And one right down the road where I buy gas. This one was probably just an altercation or robbery attempt not sure, haven't heard anything yet. But knowing the location & people I've seen there, that's my guess.


----------



## Jables (Nov 17, 2012)

I was ready to pick up my five year old daughter from school. Hard not to be affected.


----------



## Big D (Jun 23, 2009)

Violence is always scary. We've had a number of shootings in my neighbourhood this year. They have always been targeted. When someone goes into a public place and randomly attacks, especially innocent children...it's sad.


----------



## CRAZYCRACKAZ71 (Oct 8, 2011)

prayers sent. Im home schooling my son now. there are some really stupid people in this world!


----------



## mossyoak54 (Jan 16, 2012)

It was a horrible incident. Prayers go out to them. I don't see that the answer to keeping this from happening is home schooling. Everyone says that's what there doing. All the schools in Maury county here have an SRO on campus. Kids should be able to go to school without worry of this happening. I read this somewhere today but the only way to stop a bad guy with a gun, is a good guy with a gun. I couldn't imagine loosing a child or the things I would do to the man responsible. 
“So do not fear, for I am with you; do not be dismayed, for I am your God. I will strengthen you and help you; I will uphold you with my righteous right hand.“ Isaiah 41:10



Sent from the mans IPhone.


----------



## todbnla (Jun 12, 2012)

*A tragic waste of life, they are all in heaven now.* 
But I have to say: us gun owners are going to catch the brunt of this, and my response is: *guns dont kill people, people kill people!* And why didnt the shooters mom have HER guns locked up, ****!!* And a female teacher owns an AR, whats up with that?


----------



## bruteguy750 (Oct 25, 2012)

This was a tragic event that happened. I knew nobody in in the shooting but was lessened to tears after watching the news and thinking about those little kids. So innocent and defenseless. There is a special place in heaven for the people who lost there lives.


----------



## Polaris425 (Dec 16, 2004)

Since it won't let me copy & paste I took a screen shot of my response yesterday


----------



## lsu_mike (Aug 24, 2012)

todbnla said:


> *A tragic waste of life, they are all in heaven now.*
> But I have to say: us gun owners are going to catch the brunt of this, and my response is: *guns dont kill people, people kill people!* And why didnt the shooters mom have HER guns locked up, ****!!* And a female teacher owns an AR, whats up with that?


 
my guess is she bought it for that pos that couldn't do so


----------



## Guest (Dec 16, 2012)

Sad for sure. We might need to tighten up security at schools to protect our baby's. Can't imagine the horror these parents are going through. 

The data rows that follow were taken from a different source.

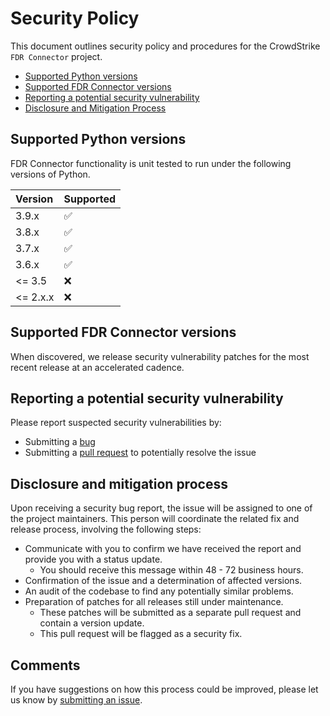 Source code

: # Security Policy
This document outlines security policy and procedures for the CrowdStrike `FDR Connector` project.
+ [Supported Python versions](#supported-python-versions)
+ [Supported FDR Connector versions](#supported-fdr-connector-versions)
+ [Reporting a potential security vulnerability](#reporting-a-potential-security-vulnerability)
+ [Disclosure and Mitigation Process](#disclosure-and-mitigation-process)

## Supported Python versions

FDR Connector functionality is unit tested to run under the following versions of Python.

| Version | Supported |
| :------- | :--------- |
| 3.9.x   | :white_check_mark: |
| 3.8.x   | :white_check_mark: |
| 3.7.x   | :white_check_mark: |
| 3.6.x   | :white_check_mark: |
| <= 3.5  | :x: |
| <= 2.x.x | :x: |

## Supported FDR Connector versions

When discovered, we release security vulnerability patches for the most recent release at an accelerated cadence.  

## Reporting a potential security vulnerability

Please report suspected security vulnerabilities by:
+ Submitting a [bug](https://github.com/CrowdStrike/FDR/issues)
+ Submitting a [pull request](https://github.com/CrowdStrike/FDR/pulls) to potentially resolve the issue

## Disclosure and mitigation process

Upon receiving a security bug report, the issue will be assigned to one of the project maintainers. This person will coordinate the related fix and release
process, involving the following steps:
+ Communicate with you to confirm we have received the report and provide you with a status update.
    - You should receive this message within 48 - 72 business hours.
+ Confirmation of the issue and a determination of affected versions.
+ An audit of the codebase to find any potentially similar problems.
+ Preparation of patches for all releases still under maintenance.
    - These patches will be submitted as a separate pull request and contain a version update.
    - This pull request will be flagged as a security fix.

## Comments
If you have suggestions on how this process could be improved, please let us know by [submitting an issue](https://github.com/CrowdStrike/FDR/issues).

Sent from my DROID RAZR using Tapatalk 2


----------



## swampthing (May 2, 2010)

My heart truly weeps for those unfortunate children whose entire lives were stolen by some bottom-feeding, weak-willed, parasitic, coward piece of s**t!! My soul is left beaten and withered by thoughts of the loss felt by the families of these loving, innocent and defenseless children. I pray for the ones left behind trying to cope with their incredible losses that their hearts stay full of love and their minds are consumed by the wonderful and amazing memories and lessons bestowed upon them by these fantastic beings. Hard to find logic in it all and the "Everything happens for a reason" quote we all know so well seems calous and insignificant when it pertains to such an atrocity. 

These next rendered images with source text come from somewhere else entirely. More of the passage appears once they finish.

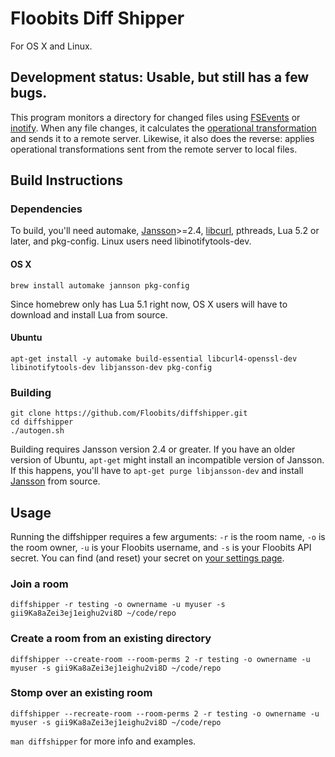 # Floobits Diff Shipper

For OS X and Linux.

## Development status: Usable, but still has a few bugs.

This program monitors a directory for changed files using [FSEvents](http://en.wikipedia.org/wiki/FSEvents) or [inotify](http://en.wikipedia.org/wiki/Inotify). When any file changes, it calculates the [operational transformation](http://en.wikipedia.org/wiki/Operational_transformation) and sends it to a remote server. Likewise, it also does the reverse: applies operational transformations sent from the remote server to local files.


## Build Instructions

### Dependencies
To build, you'll need automake, [Jansson](http://www.digip.org/jansson/)>=2.4, [libcurl](http://curl.haxx.se/libcurl/), pthreads, Lua 5.2 or later, and pkg-config. Linux users need libinotifytools-dev.

#### OS X

    brew install automake jannson pkg-config

Since homebrew only has Lua 5.1 right now, OS X users will have to download and install Lua from source.

#### Ubuntu

    apt-get install -y automake build-essential libcurl4-openssl-dev libinotifytools-dev libjansson-dev pkg-config

### Building

    git clone https://github.com/Floobits/diffshipper.git
    cd diffshipper
    ./autogen.sh

Building requires Jansson version 2.4 or greater. If you have an older version of Ubuntu, `apt-get` might install an incompatible version of Jansson. If this happens, you'll have to `apt-get purge libjansson-dev` and install [Jansson](http://www.digip.org/jansson/) from source.


## Usage

Running the diffshipper requires a few arguments: `-r` is the room name, `-o` is the room owner, `-u` is your Floobits username, and `-s` is your Floobits API secret. You can find (and reset) your secret on [your settings page](https://floobits.com/dash/settings/).

### Join a room

    diffshipper -r testing -o ownername -u myuser -s gii9Ka8aZei3ej1eighu2vi8D ~/code/repo

### Create a room from an existing directory

    diffshipper --create-room --room-perms 2 -r testing -o ownername -u myuser -s gii9Ka8aZei3ej1eighu2vi8D ~/code/repo

### Stomp over an existing room

    diffshipper --recreate-room --room-perms 2 -r testing -o ownername -u myuser -s gii9Ka8aZei3ej1eighu2vi8D ~/code/repo


`man diffshipper` for more info and examples.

My only solice in any of this would be to know that there is a special place for such a parasite to be raped of any sort of confidence, happiness, fond memory or pleasantness and replaced by an eternity of laughing, smiling children pointing, spitting and stoning his worthless soul. I can't wait see you in hell ya cowardly P***K!!!


----------



## mmelton005 (Oct 12, 2011)

The only positive thing about this whole ordeal is that those children and their hero teachers are with Jesus. 

This whole story just kills my nerves. I couldn't imagine.


----------



## james83 (Oct 31, 2012)

my prayers are for the children and also the families of the police officers that were killed last night in topeka kansas was a sad deal


----------